Where do you come from?
In the same way we have a physical lineage we have a spiritual one, although you may not yet know about yours. In the same way fruit derives its flavor from the soil, it takes it from the sun. Anything and everything that comes to us comes through a lineage, because that’s how life works. Nothing comes into existence any other way.
You might still think it’s weird that I’m a Zen Buddhist—not a choice you’d make—but you wouldn’t be here if I wasn’t. That’s how lineage works. It’s not a choice of this or that. Not like inventing a new last name—make mine Rockefeller. Or like doctoring your eye color—I’ll take periwinkle blue. In lineage as in life, you get what you get. And then somewhere along the way, you get upset.
In my spiritual lineage, tracing more than eighty generations of Zen wisdom, one question is asked over and over again.
A student comes to meet a teacher, and the teacher asks, “Where do you come from?” The student replies, and from this, the teacher sees who stands there.
How would you answer?
Where do you think you come from?
From your parents? From your parents’ parents? From a place? From the place before that? From a time? Or the time before that? Before that? Before that?
How far back do you have to go to realize that you don’t know? How long before you know that you can’t ever know?
We are one family of unknown origin, the fruit of beginningless time, the descendents of everyone who has ever lived. The most we can know is that we do not know where we come from, and from that point on, everything becomes possible.
I am 55 years old. As the mother of a near-teen, I’m in the uneasy breach before the onset of an overthrow. My hair has grayed enough for me to be called gray-haired. Some of the freckles on my face are really liver spots, and the wrinkles are not just laugh lines. Life’s major milestones—those birthdays we call “The Big Ones”—have slipped past my reliable recollection. I have begun a stage of life where I am irritating to a precious few and invisible to everyone else. All these changes are as plain as day, but still, I can hardly believe it.
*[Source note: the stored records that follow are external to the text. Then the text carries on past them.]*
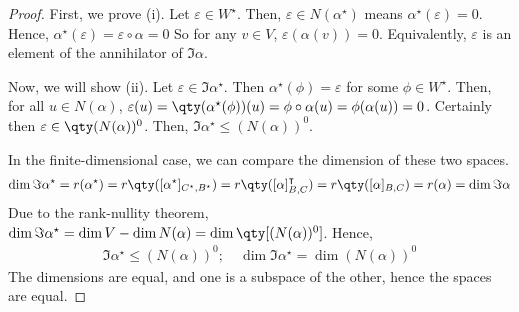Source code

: \begin{proof}
	First, we prove (i).
	Let $\varepsilon \in W^\star$.
	Then, $\varepsilon \in N(\alpha^\star)$ means $\alpha^\star(\varepsilon) = 0$.
	Hence, $\alpha^\star(\varepsilon) = \varepsilon \circ \alpha = 0$
	So for any $v \in V$, $\varepsilon(\alpha(v)) = 0$.
	Equivalently, $\varepsilon$ is an element of the annihilator of $\Im \alpha$.

	Now, we will show (ii).
	Let $\varepsilon \in \Im \alpha^\star$.
	Then $\alpha^\star(\phi) = \varepsilon$ for some $\phi \in W^\star$.
	Then, for all $u \in N(\alpha)$, $\varepsilon(u) = \qty(\alpha^\star(\phi))(u) = \phi \circ \alpha(u) = \phi(\alpha(u)) = 0$.
	Certainly then $\varepsilon \in \qty(N(\alpha))^0$.
	Then, $\Im \alpha^\star \leq (N(\alpha))^0$.

	In the finite-dimensional case, we can compare the dimension of these two spaces.
	\begin{align*}
		\dim \Im \alpha^\star = r(\alpha^\star) = r\qty([\alpha^\star]_{C^\star, B^\star}) = r\qty([\alpha]_{B,C}^\transpose) = r\qty([\alpha]_{B,C}) = r(\alpha) = \dim \Im \alpha
	\end{align*}
	Due to the rank-nullity theorem, $\dim \Im \alpha^\star = \dim V - \dim N(\alpha) = \dim\qty[(N(\alpha))^0]$.
	Hence,
	\begin{align*}
		\Im \alpha^\star \leq (N(\alpha))^0;\quad \dim \Im \alpha^\star = \dim (N(\alpha))^0
	\end{align*}
	The dimensions are equal, and one is a subspace of the other, hence the spaces are equal.
\end{proof}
Here I am, petering past my prime, and here you are, just beginning that aching reach to sweetness. What will pass between us? What can I share?
Only this: the fruit on the bony end of a branch.
Conventional wisdom has it that Los Angeles is sinking into the Pacific. One more quake, they say, and this silly sandcastle will be swept offshore. But they have it upside down. We’re already on the bottom of the sea. Five million years ago, seismic storms pushed the Pacific crust to the surface of the Earth. We are the children of a risen ocean. We scuff our shoes on its billowy floor.
The beginning of
Every now and then I talk to groups of nervous parents. All parents are nervous. Under the surface of relative calm and confidence, we worry ourselves sick. I try to take some of the doubt and turn it into trust.

When my daughter was little, she would squat for hours every afternoon on a pile of sand in the front yard. I planted little plastic animals underneath, and she’d dig them up with a shovel, handing them over to me with a satisfied grunt. She quarried the same zebra, the same tiger, the same frog, hippo, and horse out of that pile every day. While she wasn’t looking, I’d hide the toys under again. She’d keep at it, tireless. We sat there for what seemed like forever, unearthing purpose from the sodden heap of our new life together. She couldn’t know how much she was teaching me then, in her wordless way, about being satisfied with the same old thing, squashing my every day’s plan to get somewhere else.




A student comes to a teacher and asks, “What is the way?” You might wonder this yourself from time to time. What do I do? Where do I go? Is it this way or that? What next? What if? Did I miss the turn? If you don’t see the way, you don’t see it even as you walk on it.